> [WORK TASK]
The entries that follow need to be printed exactly as they are, minus any pictures.

> [PROVIDED DATA]
---*---
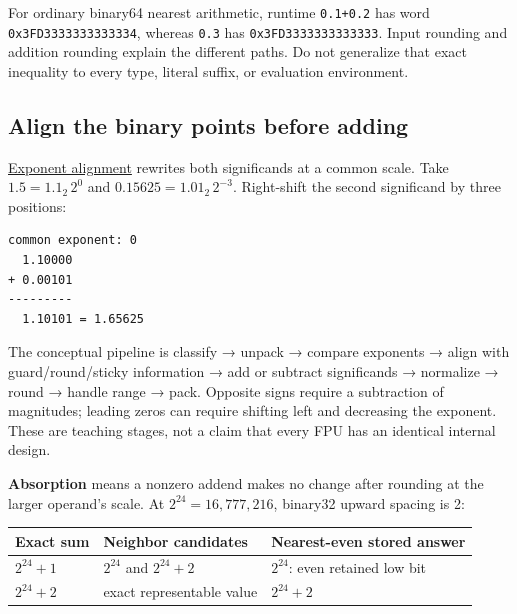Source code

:For ordinary binary64 nearest arithmetic, runtime \texttt{0.1+0.2} has word \texttt{0x3FD3333333333334}, whereas \texttt{0.3} has \texttt{0x3FD3333333333333}. Input rounding and addition rounding explain the different paths. Do not generalize that exact inequality to every type, literal suffix, or evaluation environment.

\subsection{Align the binary points before adding}\label{01-foundations-i-ch001-align-the-binary-points-before-adding}

\hyperref[appendix-a1b1b4580dfd]{Exponent alignment} rewrites both significands at a common scale. Take \(1.5=1.1_2\,2^0\) and \(0.15625=1.01_2\,2^{-3}\). Right-shift the second significand by three positions:

\begin{verbatim}
common exponent: 0
  1.10000
+ 0.00101
---------
  1.10101 = 1.65625
\end{verbatim}

The conceptual pipeline is classify → unpack → compare exponents → align with guard/round/sticky information → add or subtract significands → normalize → round → handle range → pack. Opposite signs require a subtraction of magnitudes; leading zeros can require shifting left and decreasing the exponent. These are teaching stages, not a claim that every FPU has an identical internal design.

\textbf{Absorption} means a nonzero addend makes no change after rounding at the larger operand's scale. At \(2^{24}=16{,}777{,}216\), binary32 upward spacing is 2:

{\def\LTcaptype{none} %
\begin{longtable}[]{@{}
  >{\raggedright\arraybackslash}p{}
  >{\raggedright\arraybackslash}p{}
  >{\raggedright\arraybackslash}p{}@{}}
\toprule\noalign{}
\begin{minipage}[b]{\linewidth}\raggedright
Exact sum
\end{minipage} & \begin{minipage}[b]{\linewidth}\raggedright
Neighbor candidates
\end{minipage} & \begin{minipage}[b]{\linewidth}\raggedright
Nearest-even stored answer
\end{minipage} \\
\midrule\noalign{}
\endhead
\bottomrule\noalign{}
\endlastfoot
\(2^{24}+1\) & \(2^{24}\) and \(2^{24}+2\) & \(2^{24}\): even retained low bit \\
\(2^{24}+2\) & exact representable value & \(2^{24}+2\) \\
\end{longtable}
}

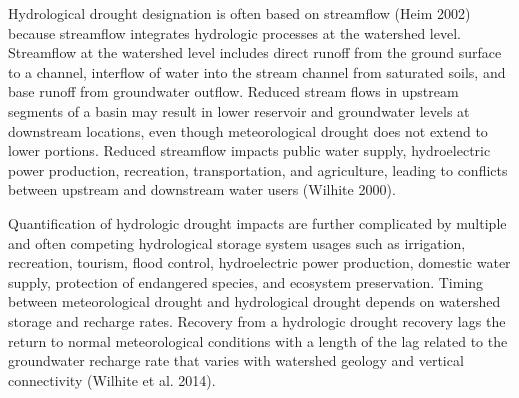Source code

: \documentclass[12pt,twoside]{reedthesis}
\theoremstyle{definition}
\theoremstyle{definition}
\theoremstyle{definition}
\theoremstyle{remark}
\begin{document}
Hydrological drought designation is often based on streamflow (Heim
2002) because streamflow integrates hydrologic processes at the
watershed level. Streamflow at the watershed level includes direct
runoff from the ground surface to a channel, interflow of water into the
stream channel from saturated soils, and base runoff from groundwater
outflow. Reduced stream flows in upstream segments of a basin may result
in lower reservoir and groundwater levels at downstream locations, even
though meteorological drought does not extend to lower portions. Reduced
streamflow impacts public water supply, hydroelectric power production,
recreation, transportation, and agriculture, leading to conflicts
between upstream and downstream water users (Wilhite 2000).

Quantification of hydrologic drought impacts are further complicated by
multiple and often competing hydrological storage system usages such as
irrigation, recreation, tourism, flood control, hydroelectric power
production, domestic water supply, protection of endangered species, and
ecosystem preservation. Timing between meteorological drought and
hydrological drought depends on watershed storage and recharge rates.
Recovery from a hydrologic drought recovery lags the return to normal
meteorological conditions with a length of the lag related to the
groundwater recharge rate that varies with watershed geology and
vertical connectivity (Wilhite et al. 2014).
\end{document}
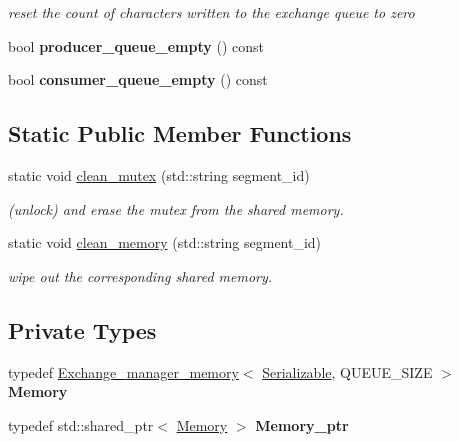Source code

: \begin{DoxyCompactItemize}
\begin{DoxyCompactList}\small\item\em reset the count of characters written to the exchange queue to zero \end{DoxyCompactList}\item 
\mbox{\label{classshared__memory_1_1Exchange__manager__producer_a4a38c8c14004bc46d254375a63f62096}} 
bool {\bfseries producer\+\_\+queue\+\_\+empty} () const
\item 
\mbox{\label{classshared__memory_1_1Exchange__manager__producer_ab8f5eef0601cfdb418eb5d521bfa33d0}} 
bool {\bfseries consumer\+\_\+queue\+\_\+empty} () const
\end{DoxyCompactItemize}
\subsection*{Static Public Member Functions}
\begin{DoxyCompactItemize}
\item 
static void \hyperlink{classshared__memory_1_1Exchange__manager__producer_af98fe4321e1fd280b509f5dfd2cf4a5b}{clean\+\_\+mutex} (std\+::string segment\+\_\+id)
\begin{DoxyCompactList}\small\item\em (unlock) and erase the mutex from the shared memory. \end{DoxyCompactList}\item 
static void \hyperlink{classshared__memory_1_1Exchange__manager__producer_a8574f4e075d6f755e567d21d04f24aab}{clean\+\_\+memory} (std\+::string segment\+\_\+id)
\begin{DoxyCompactList}\small\item\em wipe out the corresponding shared memory. \end{DoxyCompactList}\end{DoxyCompactItemize}
\subsection*{Private Types}
\begin{DoxyCompactItemize}
\item 
\mbox{\label{classshared__memory_1_1Exchange__manager__producer_a65119cf07c0c10f167c191c9ee913029}} 
typedef \hyperlink{classshared__memory_1_1internal_1_1Exchange__manager__memory}{Exchange\+\_\+manager\+\_\+memory}$<$ \hyperlink{classSerializable}{Serializable}, Q\+U\+E\+U\+E\+\_\+\+S\+I\+ZE $>$ {\bfseries Memory}
\item 
\mbox{\label{classshared__memory_1_1Exchange__manager__producer_a7f3d7760ca2d1c01fa88e7a6447a38d7}} 
typedef std\+::shared\+\_\+ptr$<$ \hyperlink{classshared__memory_1_1internal_1_1Exchange__manager__memory}{Memory} $>$ {\bfseries Memory\+\_\+ptr}
\end{DoxyCompactItemize}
---*---
> [WRITTEN SOLUTION]
Source code

:For ordinary binary64 nearest arithmetic, runtime \texttt{0.1+0.2} has word \texttt{0x3FD3333333333334}, whereas \texttt{0.3} has \texttt{0x3FD3333333333333}. Input rounding and addition rounding explain the different paths. Do not generalize that exact inequality to every type, literal suffix, or evaluation environment.

\subsection{Align the binary points before adding}\label{01-foundations-i-ch001-align-the-binary-points-before-adding}

\hyperref[appendix-a1b1b4580dfd]{Exponent alignment} rewrites both significands at a common scale. Take \(1.5=1.1_2\,2^0\) and \(0.15625=1.01_2\,2^{-3}\). Right-shift the second significand by three positions:

\begin{verbatim}
common exponent: 0
  1.10000
+ 0.00101
---------
  1.10101 = 1.65625
\end{verbatim}

The conceptual pipeline is classify → unpack → compare exponents → align with guard/round/sticky information → add or subtract significands → normalize → round → handle range → pack. Opposite signs require a subtraction of magnitudes; leading zeros can require shifting left and decreasing the exponent. These are teaching stages, not a claim that every FPU has an identical internal design.

\textbf{Absorption} means a nonzero addend makes no change after rounding at the larger operand's scale. At \(2^{24}=16{,}777{,}216\), binary32 upward spacing is 2:

{\def\LTcaptype{none} %
\begin{longtable}[]{@{}
  >{\raggedright\arraybackslash}p{}
  >{\raggedright\arraybackslash}p{}
  >{\raggedright\arraybackslash}p{}@{}}
\toprule\noalign{}
\begin{minipage}[b]{\linewidth}\raggedright
Exact sum
\end{minipage} & \begin{minipage}[b]{\linewidth}\raggedright
Neighbor candidates
\end{minipage} & \begin{minipage}[b]{\linewidth}\raggedright
Nearest-even stored answer
\end{minipage} \\
\midrule\noalign{}
\endhead
\bottomrule\noalign{}
\endlastfoot
\(2^{24}+1\) & \(2^{24}\) and \(2^{24}+2\) & \(2^{24}\): even retained low bit \\
\(2^{24}+2\) & exact representable value & \(2^{24}+2\) \\
\end{longtable}
}

Source code

: \documentclass[12pt,twoside]{reedthesis}
\theoremstyle{definition}
\theoremstyle{definition}
\theoremstyle{definition}
\theoremstyle{remark}
\begin{document}
Hydrological drought designation is often based on streamflow (Heim
2002) because streamflow integrates hydrologic processes at the
watershed level. Streamflow at the watershed level includes direct
runoff from the ground surface to a channel, interflow of water into the
stream channel from saturated soils, and base runoff from groundwater
outflow. Reduced stream flows in upstream segments of a basin may result
in lower reservoir and groundwater levels at downstream locations, even
though meteorological drought does not extend to lower portions. Reduced
streamflow impacts public water supply, hydroelectric power production,
recreation, transportation, and agriculture, leading to conflicts
between upstream and downstream water users (Wilhite 2000).

Quantification of hydrologic drought impacts are further complicated by
multiple and often competing hydrological storage system usages such as
irrigation, recreation, tourism, flood control, hydroelectric power
production, domestic water supply, protection of endangered species, and
ecosystem preservation. Timing between meteorological drought and
hydrological drought depends on watershed storage and recharge rates.
Recovery from a hydrologic drought recovery lags the return to normal
meteorological conditions with a length of the lag related to the
groundwater recharge rate that varies with watershed geology and
vertical connectivity (Wilhite et al. 2014).
\end{document}
Source code

: \begin{DoxyCompactItemize}
\begin{DoxyCompactList}\small\item\em reset the count of characters written to the exchange queue to zero \end{DoxyCompactList}\item 
\mbox{\label{classshared__memory_1_1Exchange__manager__producer_a4a38c8c14004bc46d254375a63f62096}} 
bool {\bfseries producer\+\_\+queue\+\_\+empty} () const
\item 
\mbox{\label{classshared__memory_1_1Exchange__manager__producer_ab8f5eef0601cfdb418eb5d521bfa33d0}} 
bool {\bfseries consumer\+\_\+queue\+\_\+empty} () const
\end{DoxyCompactItemize}
\subsection*{Static Public Member Functions}
\begin{DoxyCompactItemize}
\item 
static void \hyperlink{classshared__memory_1_1Exchange__manager__producer_af98fe4321e1fd280b509f5dfd2cf4a5b}{clean\+\_\+mutex} (std\+::string segment\+\_\+id)
\begin{DoxyCompactList}\small\item\em (unlock) and erase the mutex from the shared memory. \end{DoxyCompactList}\item 
static void \hyperlink{classshared__memory_1_1Exchange__manager__producer_a8574f4e075d6f755e567d21d04f24aab}{clean\+\_\+memory} (std\+::string segment\+\_\+id)
\begin{DoxyCompactList}\small\item\em wipe out the corresponding shared memory. \end{DoxyCompactList}\end{DoxyCompactItemize}
\subsection*{Private Types}
\begin{DoxyCompactItemize}
\item 
\mbox{\label{classshared__memory_1_1Exchange__manager__producer_a65119cf07c0c10f167c191c9ee913029}} 
typedef \hyperlink{classshared__memory_1_1internal_1_1Exchange__manager__memory}{Exchange\+\_\+manager\+\_\+memory}$<$ \hyperlink{classSerializable}{Serializable}, Q\+U\+E\+U\+E\+\_\+\+S\+I\+ZE $>$ {\bfseries Memory}
\item 
\mbox{\label{classshared__memory_1_1Exchange__manager__producer_a7f3d7760ca2d1c01fa88e7a6447a38d7}} 
typedef std\+::shared\+\_\+ptr$<$ \hyperlink{classshared__memory_1_1internal_1_1Exchange__manager__memory}{Memory} $>$ {\bfseries Memory\+\_\+ptr}
\end{DoxyCompactItemize}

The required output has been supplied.